Common Pitfalls of Interpolation

Interpolation can be a somewhat controversial topic.

While it is often correct and provides a continuous visualization of the data that would not otherwise be possible, it can also be misleading, due to either sample bias or actual distribution not accounted for in the model.  As theory and reality often differ.

One of Safecast’s primary goals is to present data as wholly and accurately as possible.  Thus, both actual measurement point and interpolation layers are provided.

With only an interpolation layer alone, it is often unclear what actual data was measured and what is being predicted.  This can lead to errors in assumption of safety or risk.

Why Performance Matters

Traditionally, interpolation is slow.  In old versions of the iOS app, the bundled interpolation took over a week of compute time to generate.  (For the webmap, it takes several hours.)

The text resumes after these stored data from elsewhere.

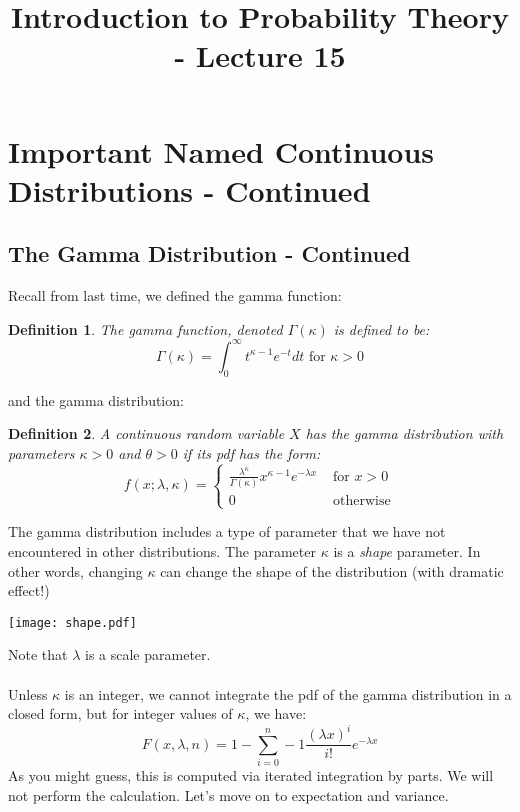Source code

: \documentclass[12pt]{article} %
\date{}
\title{Introduction to Probability Theory - Lecture 15}
\newtheorem{defn}{Definition}
\begin{document}
\maketitle

\section{Important Named Continuous Distributions - Continued}
\subsection{The Gamma Distribution - Continued}
Recall from last time, we defined the gamma function: 
\begin{defn}
The gamma function, denoted $\Gamma(\kappa)$ is defined to be:
$$\Gamma(\kappa) = \int_0^{\infty} t^{\kappa -1} e^{-t} dt \textrm{ for } \kappa >0$$
\end{defn}
and the gamma distribution:
\begin{defn}
A continuous random variable $X$ has the gamma distribution with parameters $\kappa>0$ and $\theta>0$ if its pdf has the form:
$$f(x;\lambda,\kappa) = \left\{\begin{matrix}
\frac{\lambda^\kappa}{\Gamma(\kappa)}x^{\kappa-1} e^{-\lambda x} & \textrm{ for } x>0\\0&\textrm{ otherwise}\end{matrix}\right.$$
\end{defn}
The gamma distribution includes a type of parameter that we have not encountered in other distributions. The parameter $\kappa$ is a \emph{shape} parameter. In other words, changing $\kappa$ can change the shape of the distribution (with dramatic effect!)

\texttt{[image: shape.pdf]}

Note that $\lambda$ is a scale parameter.\\\\
Unless $\kappa$ is an integer, we cannot integrate the pdf of the gamma distribution in a closed form, but for integer values of $\kappa$, we have:
$$F(x,\lambda,n) = 1-\sum_{i=0}^n-1 \frac{\left(\lambda x\right)^i}{i!} e^{-\lambda x}$$
As you might guess, this is computed via iterated integration by parts. We will not perform the calculation. Let's move on to expectation and variance.
\end{document}
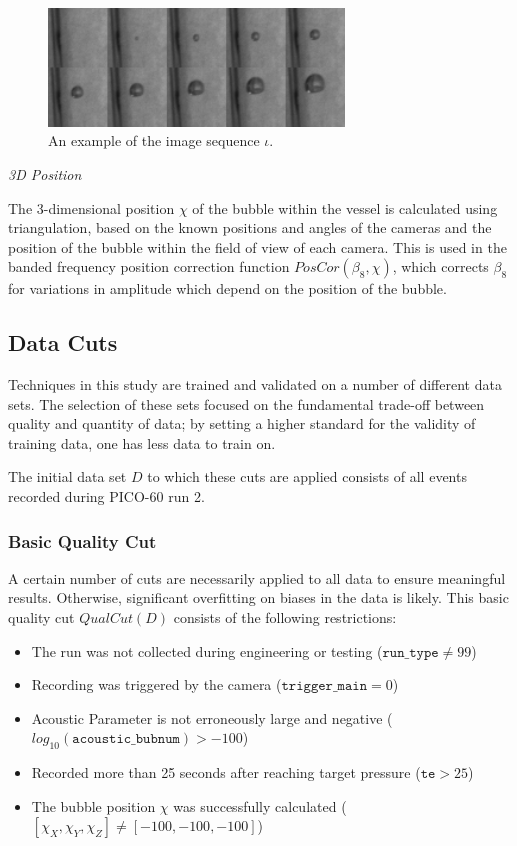 \documentclass[10pt]{article}
\begin{document}
\begin{figure}[h]
    \centering
    \includegraphics[width=0.7\textwidth]{image_grid}
    \caption{\label{} An example of the image sequence $\iota$.}
\end{figure}

\textit{3D Position}

The 3-dimensional position $\chi$ of the bubble within the vessel is calculated using triangulation, based on the known positions and angles of the cameras and the position of the bubble within the field of view of each camera. This is used in the banded frequency position correction function $PosCor(\beta _{8}, \chi)$, which corrects $\beta _{8}$ for variations in amplitude which depend on the position of the bubble.

\subsection{Data Cuts}

Techniques in this study are trained and validated on a number of different data sets. The selection of these sets focused on the fundamental trade-off between quality and quantity of data; by setting a higher standard for the validity of training data, one has less data to train on.

The initial data set $D$ to which these cuts are applied consists of all events recorded during PICO-60 run 2.

\subsubsection{Basic Quality Cut}

A certain number of cuts are necessarily applied to all data to ensure meaningful results. Otherwise, significant overfitting on biases in the data is likely. This basic quality cut $QualCut(D)$ consists of the following restrictions:

\begin{itemize}
    \item The run was not collected during engineering or testing ($\texttt{run\_type}\neq99$)
    \item Recording was triggered by the camera ($\texttt{trigger\_main}=0$)
    \item Acoustic Parameter is not erroneously large and negative ($log_{10}(\texttt{acoustic\_bubnum})>-100$)
    \item Recorded more than 25 seconds after reaching target pressure ($\texttt{te}>25$)
    \item The bubble position $\chi$ was successfully calculated ($[\chi_{X}, \chi_{Y}, \chi_{Z}]\neq[-100, -100, -100]$)
\end{itemize}
\end{document}
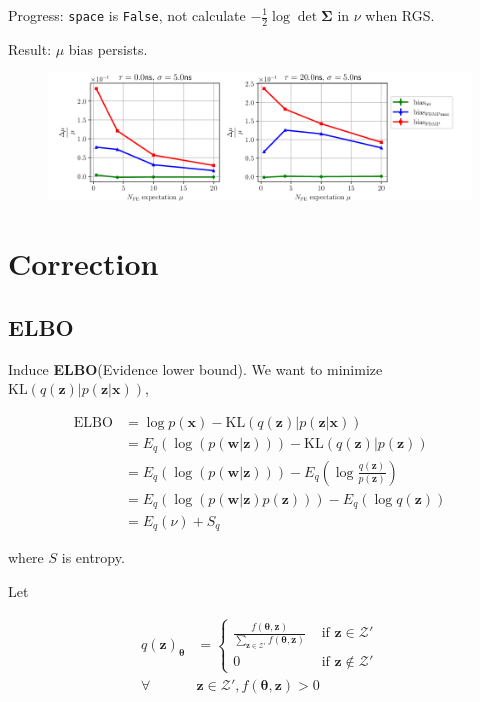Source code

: \documentclass[notitlepage]{article}
\begin{document}
Progress: \texttt{space} is \texttt{False}, not calculate $-\frac{1}{2}\log\det\bm{\Sigma}$ in $\nu$ when RGS. 

Result: $\mu$ bias persists. 

\begin{figure}[H]
    \includegraphics[width=\textwidth]{vs-biasmu-nospaceprior.png}
\end{figure}

\section{Correction}

\subsection{ELBO}

Induce \textbf{ELBO}(Evidence lower bound). We want to minimize $\mathrm{KL}(q(\bm{z})|p(\bm{z}|\bm{x}))$, 

\begin{align}
    \mathrm{ELBO} &= \log p(\bm{x}) - \mathrm{KL}(q(\bm{z})|p(\bm{z}|\bm{x})) \\
    &= E_q(\log(p(\bm{w}|\bm{z}))) - \mathrm{KL}(q(\bm{z})|p(\bm{z})) \\
    &= E_q(\log(p(\bm{w}|\bm{z}))) - E_q(\log\frac{q(\bm{z})}{p(\bm{z})}) \\
    &= E_q(\log(p(\bm{w}|\bm{z})p(\bm{z}))) - E_q(\log q(\bm{z})) \\
    &= E_q(\nu) + S_q
\end{align}

where $S$ is entropy. 

Let

\begin{align}
    q(\bm{z})_{\bm{\theta}} &= \begin{cases}
        \frac{f(\bm{\theta},\bm{z})}{\sum_{\bm{z}\in\mathcal{Z}'}f(\bm{\theta},\bm{z})} & \text{ if } \bm{z} \in \mathcal{Z}' \\ 
        0 & \text{ if } \bm{z} \notin \mathcal{Z}'
    \end{cases} \\
    \forall &\bm{z}\in\mathcal{Z}', f(\bm{\theta},\bm{z}) > 0
\end{align}
\end{document}
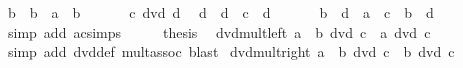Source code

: \begin{isabellebody}
\ b{\isacharprime}{\kern0pt}\ \ {\isachardoublequoteopen}b\ {\isacharequal}{\kern0pt}\ a\ {\isacharasterisk}{\kern0pt}\ b{\isacharprime}{\kern0pt}{\isachardoublequoteclose}\ \isacommand{{\isachardot}{\kern0pt}{\isachardot}{\kern0pt}}\isamarkupfalse%
\isanewline
\ \ \isamarkupfalse%
\ \isamarkupfalse%
\ {\isacartoucheopen}c\ dvd\ d{\isacartoucheclose}\ \isamarkupfalse%
\ d{\isacharprime}{\kern0pt}\ \ {\isachardoublequoteopen}d\ {\isacharequal}{\kern0pt}\ c\ {\isacharasterisk}{\kern0pt}\ d{\isacharprime}{\kern0pt}{\isachardoublequoteclose}\ \isacommand{{\isachardot}{\kern0pt}{\isachardot}{\kern0pt}}\isamarkupfalse%
\isanewline
\ \ \isamarkupfalse%
\ \isamarkupfalse%
\ {\isachardoublequoteopen}b\ {\isacharasterisk}{\kern0pt}\ d\ {\isacharequal}{\kern0pt}\ {\isacharparenleft}{\kern0pt}a\ {\isacharasterisk}{\kern0pt}\ c{\isacharparenright}{\kern0pt}\ {\isacharasterisk}{\kern0pt}\ {\isacharparenleft}{\kern0pt}b{\isacharprime}{\kern0pt}\ {\isacharasterisk}{\kern0pt}\ d{\isacharprime}{\kern0pt}{\isacharparenright}{\kern0pt}{\isachardoublequoteclose}\isanewline
\ \ \ \ \isamarkupfalse%
\ {\isacharparenleft}{\kern0pt}simp\ add{\isacharcolon}{\kern0pt}\ ac{\isacharunderscore}{\kern0pt}simps{\isacharparenright}{\kern0pt}\isanewline
\ \ \isamarkupfalse%
\ \isamarkupfalse%
\ {\isacharquery}{\kern0pt}thesis\ \isacommand{{\isachardot}{\kern0pt}{\isachardot}{\kern0pt}}\isamarkupfalse%
\isanewline
{}\isamarkupfalse%
%
\endisatagproof
{\isafoldproof}%
%
\isadelimproof
\isanewline
%
\endisadelimproof
\isanewline
{}\isamarkupfalse%
\ dvd{\isacharunderscore}{\kern0pt}mult{\isacharunderscore}{\kern0pt}left{\isacharcolon}{\kern0pt}\ {\isachardoublequoteopen}a\ {\isacharasterisk}{\kern0pt}\ b\ dvd\ c\ {\isasymLongrightarrow}\ a\ dvd\ c{\isachardoublequoteclose}\isanewline
%
\isadelimproof
\ \ %
\endisadelimproof
%
\isatagproof
{}\isamarkupfalse%
\ {\isacharparenleft}{\kern0pt}simp\ add{\isacharcolon}{\kern0pt}\ dvd{\isacharunderscore}{\kern0pt}def\ mult{\isachardot}{\kern0pt}assoc{\isacharparenright}{\kern0pt}\ blast%
\endisatagproof
{\isafoldproof}%
%
\isadelimproof
\isanewline
%
\endisadelimproof
\isanewline
{}\isamarkupfalse%
\ dvd{\isacharunderscore}{\kern0pt}mult{\isacharunderscore}{\kern0pt}right{\isacharcolon}{\kern0pt}\ {\isachardoublequoteopen}a\ {\isacharasterisk}{\kern0pt}\ b\ dvd\ c\ {\isasymLongrightarrow}\ b\ dvd\ c{\isachardoublequoteclose}\isanewline

\end{isabellebody}
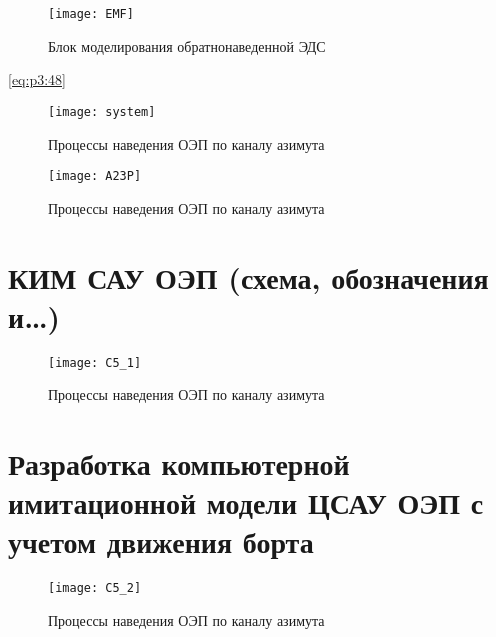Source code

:\begin{figure}[ht]
	\centering
	\texttt{[image: EMF]} 
	\caption{Блок моделирования обратнонаведенной ЭДС}
	\label{fig:EMF}
\end{figure}






\ref{eq:p3:48}

\begingroup
\captiondelim{ } %

\endgroup
 
 
\begin{figure}[ht]
 	\centering
 	\texttt{[image: system]} 
 	\caption{Процессы наведения ОЭП по каналу азимута}
 	\label{fig:az_true}
\end{figure}



\begin{figure}[ht]
	\centering
	\texttt{[image: A23P]} 
	\caption{Процессы наведения ОЭП по каналу азимута}
	\label{fig:az_true}
\end{figure}


















\section{КИМ САУ ОЭП (схема, обозначения и…) } \label{ch:ch5/sect2}

\begin{figure}[ht]
	\centering
	\texttt{[image: C5\_1]} 
	\caption{Процессы наведения ОЭП по каналу азимута}
	\label{fig:az_true}
\end{figure}


\section{Разработка компьютерной имитационной модели ЦСАУ ОЭП с учетом  движения борта} \label{ch:ch5/sect3}



\begin{figure}[ht]
	\centering
	\texttt{[image: C5\_2]} 
	\caption{Процессы наведения ОЭП по каналу азимута}
	\label{fig:az_true}
\end{figure}

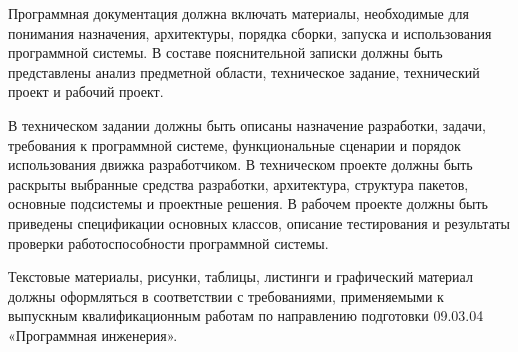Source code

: Программная документация должна включать материалы, необходимые для понимания назначения, архитектуры, порядка сборки, запуска и использования программной системы. В составе пояснительной записки должны быть представлены анализ предметной области, техническое задание, технический проект и рабочий проект.

В техническом задании должны быть описаны назначение разработки, задачи, требования к программной системе, функциональные сценарии и порядок использования движка разработчиком. В техническом проекте должны быть раскрыты выбранные средства разработки, архитектура, структура пакетов, основные подсистемы и проектные решения. В рабочем проекте должны быть приведены спецификации основных классов, описание тестирования и результаты проверки работоспособности программной системы.

Текстовые материалы, рисунки, таблицы, листинги и графический материал должны оформляться в соответствии с требованиями, применяемыми к выпускным квалификационным работам по направлению подготовки 09.03.04 «Программная инженерия».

Eventually, the app gained the ability to update the Safecast dataset on-demand.  This created issues for the bundled interpolations.  They were already outdated when the app was released, and became progressively more so as time went on.

Nothing was found to produce interpolations quickly enough, or in a format the app could digest without significant conversion overhead.  Even so, interpolations would be a significantly larger download than the points.

Something different was needed.  As the app had all the data necessary to perform the interpolation, it kept coming down to performance.  But no known implementation was fast enough to complete on a mobile device in a reasonable timeframe.

Was it possible to go a step beyond existing implementations, and make the performance fast enough, even real-time?  Fortunately, it was.

And that fast, real-time interpolation solved many problems for the frequently updated Safecast dataset.

The performance also gave the user more power and control, turning a process taking at least several hours into something interactive.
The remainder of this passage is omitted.